As schools across the United States close out of fears of the pandemic, thousands of children will be bereft of their usual school meals. Statistics from the Maryland Department of Education show that there are 332,774 children approved for free meals within the state, and 54,638 children approved for reduced-price meals.

Thee Daily Caller News Foundation requested information on the Maryland Department of Education’s plan for students who will not be receiving meals due to the cancellations in upcoming weeks, after Dr. Karen Salmon, state superintendent of schools, ordered all public schools in Maryland to be closed through March 27.

“It is crucial that we take immediate measures to slow the spread of the Novel Coronavirus (COVID-19) in school communities around the State,” Salmon said, according to a press release. (RELATED: At Least Six States Close Down All Public Schools)

“During the time of school closure, all public school buildings and school buses should be cleaned and disinfected to prevent spread of the virus upon the return of students and staff to school.”
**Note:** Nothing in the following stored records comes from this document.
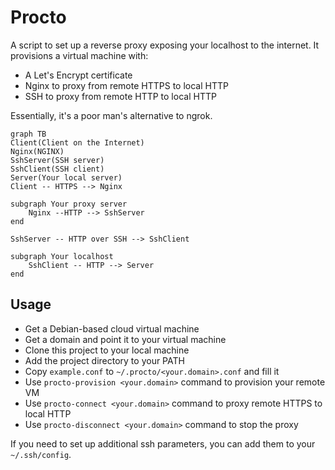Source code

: Procto
======

A script to set up a reverse proxy exposing your localhost to the internet.
It provisions a virtual machine with:

- A Let's Encrypt certificate
- Nginx to proxy from remote HTTPS to local HTTP
- SSH to proxy from remote HTTP to local HTTP

Essentially, it's a poor man's alternative to ngrok.


```mermaid
graph TB
Client(Client on the Internet)
Nginx(NGINX)
SshServer(SSH server)
SshClient(SSH client)
Server(Your local server)
Client -- HTTPS --> Nginx

subgraph Your proxy server
    Nginx --HTTP --> SshServer
end

SshServer -- HTTP over SSH --> SshClient

subgraph Your localhost
    SshClient -- HTTP --> Server
end
```

Usage
-----

  * Get a Debian-based cloud virtual machine
  * Get a domain and point it to your virtual machine
  * Clone this project to your local machine
  * Add the project directory to your PATH
  * Copy `example.conf` to `~/.procto/<your.domain>.conf` and fill it
  * Use `procto-provision <your.domain>` command to provision your remote VM
  * Use `procto-connect <your.domain>` command to proxy remote HTTPS to local HTTP
  * Use `procto-disconnect <your.domain>` command to stop the proxy

If you need to set up additional ssh parameters, you can add them to your `~/.ssh/config`.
Spokeswoman Samantha Foley told the DCNF that “many local systems are providing locations for children who need meal assistance,” and advised the DCNF to reach out to these local systems for more information on what steps would be taken.

Foley also provided the DCNF with statistics on how many children receive meals for free from the state and a Maryland Summer Meals Site Search, but did not say how the Maryland Department of Education would aid these children. She later noted that the Summer Meals Site would be updated to “include sites that are open and currently serving meals at this time.”

“Please note we are in the beginning phases of this,” Foley told the DCNF. “There very well may be more systems put into place further down the road, but I cannot predict that as I do not predict the future, nor does anyone else.”

Maryland Gov. Larry Hogan’s office did not respond to a request for comment on the matter, but Baltimore schools superintendent Sonja Brookins Santelises said at a Friday morning press conference that Baltimore schools will schools will run eight different emergency food distribution sites across the city operating from 10 a.m. to 2 p.m. Monday through Friday.

These sites will offer up to three meals a day for students ages 18 and under as well as people participating in school programs who are over the age of 18 but have disabilities.